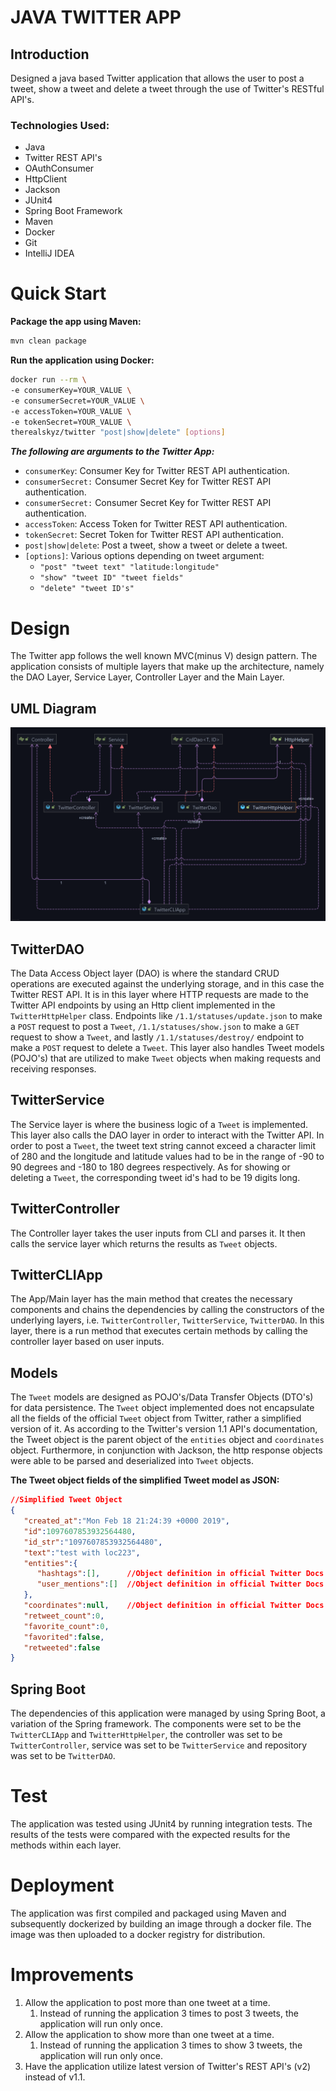 # JAVA TWITTER APP

## Introduction
Designed a java based Twitter application that allows the user to post a tweet, show a tweet and delete
a tweet through the use of Twitter's RESTful API's.

### Technologies Used:
* Java
* Twitter REST API's
* OAuthConsumer
* HttpClient
* Jackson
* JUnit4
* Spring Boot Framework
* Maven
* Docker
* Git
* IntelliJ IDEA

# Quick Start
**Package the app using Maven:**
```bash
mvn clean package
```
**Run the application using Docker:**
```bash
docker run --rm \
-e consumerKey=YOUR_VALUE \
-e consumerSecret=YOUR_VALUE \
-e accessToken=YOUR_VALUE \
-e tokenSecret=YOUR_VALUE \
therealskyz/twitter "post|show|delete" [options]
```
***The following are arguments to the Twitter App:***
* `consumerKey`: Consumer Key for Twitter REST API authentication.
* `consumerSecret:` Consumer Secret Key for Twitter REST API authentication.
* `consumerSecret:` Consumer Secret Key for Twitter REST API authentication.
* `accessToken`: Access Token for Twitter REST API authentication.
* `tokenSecret`: Secret Token for Twitter REST API authentication.
* `post|show|delete`: Post a tweet, show a tweet or delete a tweet.
* `[options]`: Various options depending on tweet argument:
  * `"post" "tweet text" "latitude:longitude"`
  * `"show" "tweet ID" "tweet fields"`
  * `"delete" "tweet ID's"`
  
# Design
The Twitter app follows the well known MVC(minus V) design pattern. The application consists of multiple layers that make up the 
architecture, namely the DAO Layer, Service Layer, Controller Layer and the Main Layer.
## UML Diagram
![uml](assets/uml.png)

## TwitterDAO
The Data Access Object layer (DAO) is where the standard CRUD operations are executed against the underlying storage, and in this case
the Twitter REST API. It is in this layer where HTTP requests are made to the Twitter API endpoints by using an Http client implemented in the `TwitterHttpHelper` class. Endpoints like `/1.1/statuses/update.json` to make a `POST` request to post a `Tweet`, `/1.1/statuses/show.json` to make a `GET` request to show a `Tweet`, and lastly `/1.1/statuses/destroy/` endpoint to make a `POST` request to delete a `Tweet`. This layer also handles Tweet models (POJO's) that are utilized to make `Tweet` objects when making requests and receiving responses.

## TwitterService
The Service layer is where the business logic of a `Tweet` is implemented. This layer also calls the DAO layer in order to interact with the Twitter API. In order to post a `Tweet`, the tweet text string cannot exceed a character limit of 280 and the longitude and latitude values had to be in the range of -90 to 90 degrees and -180 to 180 degrees respectively. As for showing or deleting a `Tweet`, the corresponding tweet id's had to be 19 digits long.

## TwitterController
The Controller layer takes the user inputs from CLI and parses it. It then calls the service layer which returns the results as `Tweet` objects.

## TwitterCLIApp
The App/Main layer has the main method that creates the necessary components and chains the dependencies by calling the constructors of the underlying layers, i.e. `TwitterController`, `TwitterService`, `TwitterDAO`. In this layer, there is a run method that executes certain methods by calling the controller layer based on user inputs.

## Models
The `Tweet` models are designed as POJO's/Data Transfer Objects (DTO's) for data persistence. The `Tweet` object implemented does not encapsulate all the fields of the official `Tweet` object from Twitter, rather a simplified version of it. As according to the Twitter's version 1.1 API's documentation, the Tweet object is the parent object of the `entities` object and `coordinates` object. Furthermore, in conjunction with Jackson, the http response objects were able to be parsed and deserialized into `Tweet` objects.

**The Tweet object fields of the simplified Tweet model as JSON:**
```json
//Simplified Tweet Object 
{
   "created_at":"Mon Feb 18 21:24:39 +0000 2019",
   "id":1097607853932564480,
   "id_str":"1097607853932564480",
   "text":"test with loc223",
   "entities":{
      "hashtags":[],      //Object definition in official Twitter Docs
      "user_mentions":[]  //Object definition in official Twitter Docs
   },
   "coordinates":null,    //Object definition in official Twitter Docs
   "retweet_count":0,
   "favorite_count":0,
   "favorited":false,
   "retweeted":false
}
```

## Spring Boot
The dependencies of this application were managed by using Spring Boot, a variation of the Spring framework. The components were set to be the `TwitterCLIApp` and `TwitterHttpHelper`, the controller was set to be `TwitterController`, service was set to be `TwitterService` and repository was set to be `TwitterDAO`.

# Test
The application was tested using JUnit4 by running integration tests. The results of the tests were compared with the expected results for the methods within each layer.

# Deployment
The application was first compiled and packaged using Maven and subsequently dockerized by building an image through a docker file. The image was then uploaded to a docker registry for distribution.

# Improvements
1. Allow the application to post more than one tweet at a time. 
   1. Instead of running the application 3 times to post 3 tweets, the application will run only once.
2. Allow the application to show more than one tweet at a time. 
   1. Instead of running the application 3 times to show 3 tweets, the application will run only once.
3. Have the application utilize latest version of Twitter's REST API's (v2) instead of v1.1.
=-=-=
=== Aim of the exercise ===
Scan the material above. Copy each line where "with" occurs.

=== Solution for this exercise ===
The Service layer is where the business logic of a `Tweet` is implemented. This layer also calls the DAO layer in order to interact with the Twitter API. In order to post a `Tweet`, the tweet text string cannot exceed a character limit of 280 and the longitude and latitude values had to be in the range of -90 to 90 degrees and -180 to 180 degrees respectively. As for showing or deleting a `Tweet`, the corresponding tweet id's had to be 19 digits long.
The `Tweet` models are designed as POJO's/Data Transfer Objects (DTO's) for data persistence. The `Tweet` object implemented does not encapsulate all the fields of the official `Tweet` object from Twitter, rather a simplified version of it. As according to the Twitter's version 1.1 API's documentation, the Tweet object is the parent object of the `entities` object and `coordinates` object. Furthermore, in conjunction with Jackson, the http response objects were able to be parsed and deserialized into `Tweet` objects.
   "text":"test with loc223",
The application was tested using JUnit4 by running integration tests. The results of the tests were compared with the expected results for the methods within each layer.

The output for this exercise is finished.